Pada masa itu bahasa menjadi sarana dalam kesusastraan, dan bila menjadi objek
penelitian di universitas tetap dalam kerangka tradisional. Tata bahasa
dianggap sebagai seni berbicara dan menulis dengan benar. Tugas utama tata
bahasa adalah memberi petunjuk tentang pemakaian "bahasa yang baik" ,
yaitu bahasa kaum terpelajar. Petunjuk pemakaian "bahasa yang baik"
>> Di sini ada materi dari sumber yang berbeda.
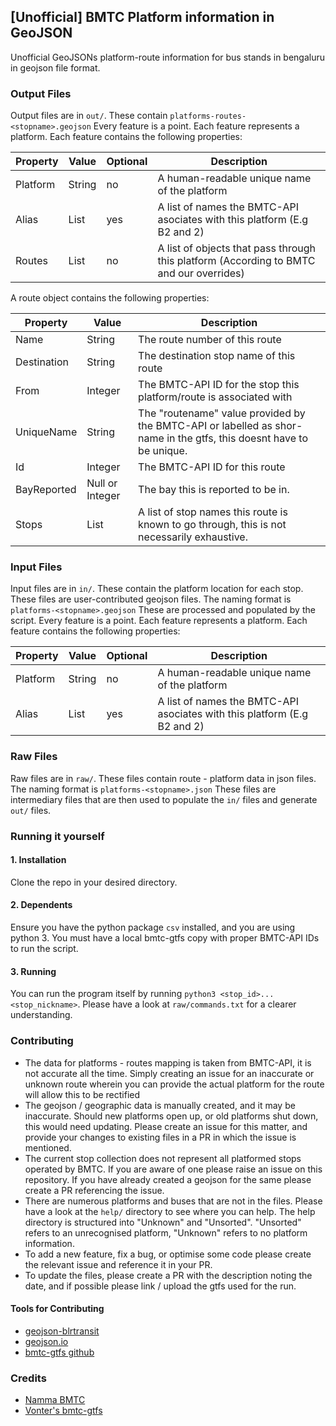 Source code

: ## [Unofficial] BMTC Platform information in GeoJSON
Unofficial GeoJSONs platform-route information for bus stands in bengaluru
in geojson file format.

### Output Files
Output files are in `out/`. These contain `platforms-routes-<stopname>.geojson`
Every feature is a point. Each feature represents a platform. Each feature contains the following properties:

| Property | Value  | Optional | Description                                                                             |
|----------|--------|----------|-----------------------------------------------------------------------------------------|
| Platform | String | no       | A human-readable unique name of the platform                                            |
| Alias    | List   | yes      | A list of names the BMTC-API asociates with this platform (E.g B2 and 2)                |
| Routes   | List   | no       | A list of objects that pass through this platform (According to BMTC and our overrides) |

A route object contains the following properties:

| Property    | Value           | Description                                                                                                         |
|-------------|-----------------|---------------------------------------------------------------------------------------------------------------------|
| Name        | String          | The route number of this route                                                                                      |
| Destination | String          | The destination stop name of this route                                                                             |
| From        | Integer         | The BMTC-API ID for the stop this platform/route is associated with                                                 |
| UniqueName  | String          | The "routename" value provided by the BMTC-API or labelled as shor-name in the gtfs, this doesnt have to be unique. |
| Id          | Integer         | The BMTC-API ID for this route                                                                                      |
| BayReported | Null or Integer | The bay this is reported to be in.                                                                                  |
| Stops       | List            | A list of stop names this route is known to go through, this is not necessarily exhaustive.                         |

### Input Files
Input files are in `in/`. These contain the platform location for each stop. These files are user-contributed geojson files. The naming format is `platforms-<stopname>.geojson`
These are processed and populated by the script.
Every feature is a point. Each feature represents a platform. Each feature contains the following properties:

| Property | Value  | Optional | Description                                                              |
|----------|--------|----------|--------------------------------------------------------------------------|
| Platform | String | no       | A human-readable unique name of the platform                             |
| Alias    | List   | yes      | A list of names the BMTC-API asociates with this platform (E.g B2 and 2) |

### Raw Files
Raw files are in `raw/`. These files contain route - platform data in json files. The naming format is `platforms-<stopname>.json`
These files are intermediary files that are then used to populate the `in/` files and generate `out/` files.

### Running it yourself
#### 1. Installation
Clone the repo in your desired directory.
#### 2. Dependents
Ensure you have the python package `csv` installed, and you are using python 3. You must have a local bmtc-gtfs copy
with proper BMTC-API IDs to run the script.
#### 3. Running
You can run the program itself by running `python3 <stop_id>... <stop_nickname>`.
Please have a look at `raw/commands.txt` for a clearer understanding.

### Contributing
- The data for platforms - routes mapping is taken from BMTC-API, it is not accurate all the time. Simply creating an issue
for an inaccurate or unknown route wherein you can provide the actual platform for the route will allow this to be rectified
- The geojson / geographic data is manually created, and it may be inaccurate. Should new platforms open up, or old 
platforms shut down, this would need updating. Please create an issue for this matter, and provide your changes to existing 
files in a PR in which the issue is mentioned.
- The current stop collection does not represent all platformed stops operated by BMTC. If you are aware of one please raise
an issue on this repository. If you have already created a geojson for the same please create a PR referencing the issue.
- There are numerous platforms and buses that are not in the files. Please have a look at the `help/` directory to see where you can help.
The help directory is structured into "Unknown" and "Unsorted". "Unsorted" refers to an unrecognised platform, "Unknown" refers to no platform information.
- To add a new feature, fix a bug, or optimise some code please create the relevant issue and reference it in your PR.
- To update the files, please create a PR with the description noting the date, and if possible please link / upload the gtfs used for the run.
#### Tools for Contributing
- [geojson-blrtransit](https://geojson.blrtransit.com/)
- [geojson.io](https://geojson.io/)
- [bmtc-gtfs github](https://github.com/Vonter/bmtc-gtfs/)

### Credits

- [Namma BMTC](https://bmtcwebportal.amnex.com/commuter/dashboard)
- [Vonter's bmtc-gtfs](https://github.com/Vonter/bmtc-gtfs)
ini adalah untuk menghindarkan terjadinya pemakaian unsur-unsur yang dapat
"merusak" bahasa seperti kata serapan, ragam percakapan, dan sebagainya. Sampai menjelang zaman Renaisans, bahasa
yang diteliti adalah bahasa Yunani, dan Latin.
Bahasa Latin
mempunyai peran penting pada masa itu karena digunakan sebagai sarana dalam
dunia pendidikan, administrasi dan diplomasi internasional di Eropa Barat. Pada
zaman Renaisans penelitian bahasa mulai berkembang ke bahasa-bahasa Roman
(bahasa Prancis, Spanyol, dan Italia) yang dianggap berindukkan bahasa Latin,
juga kepada bahasa-bahasa yang nonRoman seperti bahasa Inggris, Jerman,
Belanda, Swedia, dan Denmark.
b.
Linguistik Modern
Pada
abad 19 bahasa Latin sudah tidak digunakan lagi dalam kehidupan sehari-hari,
maupun dalam pemerintahan atau pendidikan. Objek penelitian adalah
bahasa-bahasa yang dianggap mempunyai hubungan kekerabatan atau berasal dari
satu induk bahasa. Bahasa-bahasa dikelompokkan ke dalam keluarga bahasa atas
dasar kemiripan fonologis dan morfologis. Dengan demikian dapat diperkirakan
apakah bahasa-bahasa tertentu berasal dari bahasa moyang yang sama atau berasal
dari bahasa proto yang sama sehingga secara genetis terdapat hubungan
kekerabatan di antaranya. Bahasa-bahasa Roman, misalnya secara genetis dapat
ditelusuri berasal dari bahasa Latin yang menurunkan bahasa Perancis, Spanyol,
dan Italia.
Untuk mengetahui
hubungan genetis di antara bahasa-bahasa dilakukan metode komparatif. Antara
tahun 1820-1870 para ahli linguistik berhasil membangun hubungan sistematis di
antara bahasa-bahasa Roman berdasarkan struktur fonologis dan morfologisnya.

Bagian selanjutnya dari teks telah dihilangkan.